=== Begin Enclosure ===
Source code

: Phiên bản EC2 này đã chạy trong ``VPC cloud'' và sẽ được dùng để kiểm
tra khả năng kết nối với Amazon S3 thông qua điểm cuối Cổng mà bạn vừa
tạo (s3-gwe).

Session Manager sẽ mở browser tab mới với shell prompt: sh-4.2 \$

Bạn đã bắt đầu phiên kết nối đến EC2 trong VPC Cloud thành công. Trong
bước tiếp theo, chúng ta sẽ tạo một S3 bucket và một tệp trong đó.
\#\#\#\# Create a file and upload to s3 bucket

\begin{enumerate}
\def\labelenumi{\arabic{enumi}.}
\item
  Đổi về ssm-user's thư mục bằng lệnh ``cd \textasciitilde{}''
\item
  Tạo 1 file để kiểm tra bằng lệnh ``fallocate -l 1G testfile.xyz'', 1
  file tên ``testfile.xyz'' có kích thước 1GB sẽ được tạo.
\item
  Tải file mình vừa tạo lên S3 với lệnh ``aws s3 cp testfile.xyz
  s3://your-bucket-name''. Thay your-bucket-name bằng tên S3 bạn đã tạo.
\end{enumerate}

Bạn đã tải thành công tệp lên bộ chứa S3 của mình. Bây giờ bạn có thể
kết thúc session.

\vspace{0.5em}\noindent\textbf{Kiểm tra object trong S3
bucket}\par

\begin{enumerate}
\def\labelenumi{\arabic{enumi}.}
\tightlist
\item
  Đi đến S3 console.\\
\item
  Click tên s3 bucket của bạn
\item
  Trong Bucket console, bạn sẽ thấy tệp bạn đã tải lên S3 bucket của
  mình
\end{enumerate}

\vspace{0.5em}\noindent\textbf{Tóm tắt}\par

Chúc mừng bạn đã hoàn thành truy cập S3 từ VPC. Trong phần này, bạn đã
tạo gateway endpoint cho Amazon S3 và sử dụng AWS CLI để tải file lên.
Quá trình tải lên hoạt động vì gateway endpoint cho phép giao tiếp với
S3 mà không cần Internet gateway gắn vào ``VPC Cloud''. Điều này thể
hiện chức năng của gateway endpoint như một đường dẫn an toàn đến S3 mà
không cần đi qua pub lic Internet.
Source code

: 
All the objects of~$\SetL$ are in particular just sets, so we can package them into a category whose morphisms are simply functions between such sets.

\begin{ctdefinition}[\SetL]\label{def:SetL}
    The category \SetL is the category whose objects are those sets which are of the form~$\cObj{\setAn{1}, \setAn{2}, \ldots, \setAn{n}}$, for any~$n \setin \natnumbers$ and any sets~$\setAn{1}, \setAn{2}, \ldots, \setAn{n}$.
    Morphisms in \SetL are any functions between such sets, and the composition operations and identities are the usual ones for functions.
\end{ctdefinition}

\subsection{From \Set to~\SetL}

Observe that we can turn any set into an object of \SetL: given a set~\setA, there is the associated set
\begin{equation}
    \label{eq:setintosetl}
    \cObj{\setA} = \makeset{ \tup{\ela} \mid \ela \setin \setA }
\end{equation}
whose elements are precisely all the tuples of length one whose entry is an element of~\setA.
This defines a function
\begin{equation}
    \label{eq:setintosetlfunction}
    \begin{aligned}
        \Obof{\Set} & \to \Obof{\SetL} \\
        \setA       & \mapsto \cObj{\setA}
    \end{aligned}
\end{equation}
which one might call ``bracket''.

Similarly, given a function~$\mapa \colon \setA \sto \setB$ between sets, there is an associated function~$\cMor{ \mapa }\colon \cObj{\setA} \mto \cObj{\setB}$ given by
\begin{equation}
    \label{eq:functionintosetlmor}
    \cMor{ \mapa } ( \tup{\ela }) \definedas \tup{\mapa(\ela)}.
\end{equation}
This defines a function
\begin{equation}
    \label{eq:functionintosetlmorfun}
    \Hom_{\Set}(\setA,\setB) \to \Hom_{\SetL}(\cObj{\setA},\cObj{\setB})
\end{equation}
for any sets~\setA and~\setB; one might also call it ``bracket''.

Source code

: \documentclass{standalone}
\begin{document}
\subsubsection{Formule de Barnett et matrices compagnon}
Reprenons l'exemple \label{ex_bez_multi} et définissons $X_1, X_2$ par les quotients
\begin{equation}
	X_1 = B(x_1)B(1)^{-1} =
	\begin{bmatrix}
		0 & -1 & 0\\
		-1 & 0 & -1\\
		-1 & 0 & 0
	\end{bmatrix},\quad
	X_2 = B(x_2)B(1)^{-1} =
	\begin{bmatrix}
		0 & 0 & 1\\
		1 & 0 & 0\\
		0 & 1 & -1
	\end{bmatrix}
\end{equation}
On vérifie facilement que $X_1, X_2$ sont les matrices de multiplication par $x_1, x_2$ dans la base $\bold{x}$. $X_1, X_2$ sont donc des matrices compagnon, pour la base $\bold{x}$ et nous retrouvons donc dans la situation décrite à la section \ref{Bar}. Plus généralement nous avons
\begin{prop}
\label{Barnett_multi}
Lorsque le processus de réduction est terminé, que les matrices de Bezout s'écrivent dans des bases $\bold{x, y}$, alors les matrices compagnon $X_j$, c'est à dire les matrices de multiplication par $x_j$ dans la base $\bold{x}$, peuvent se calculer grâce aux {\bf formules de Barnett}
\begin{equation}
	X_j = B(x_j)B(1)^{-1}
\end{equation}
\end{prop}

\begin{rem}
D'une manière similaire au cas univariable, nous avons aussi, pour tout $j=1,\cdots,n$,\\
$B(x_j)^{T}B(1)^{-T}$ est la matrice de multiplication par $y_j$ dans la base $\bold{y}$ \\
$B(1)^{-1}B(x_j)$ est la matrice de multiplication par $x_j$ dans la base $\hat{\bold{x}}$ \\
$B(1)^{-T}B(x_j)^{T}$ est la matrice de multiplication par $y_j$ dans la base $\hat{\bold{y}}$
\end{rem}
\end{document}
=== End Enclosure ===
▶ _WORK ORDER_: Show every line above where "cMor" is found.

▶ _WRITTEN RESPONSE_:
Similarly, given a function~$\mapa \colon \setA \sto \setB$ between sets, there is an associated function~$\cMor{ \mapa }\colon \cObj{\setA} \mto \cObj{\setB}$ given by
    \cMor{ \mapa } ( \tup{\ela }) \definedas \tup{\mapa(\ela)}.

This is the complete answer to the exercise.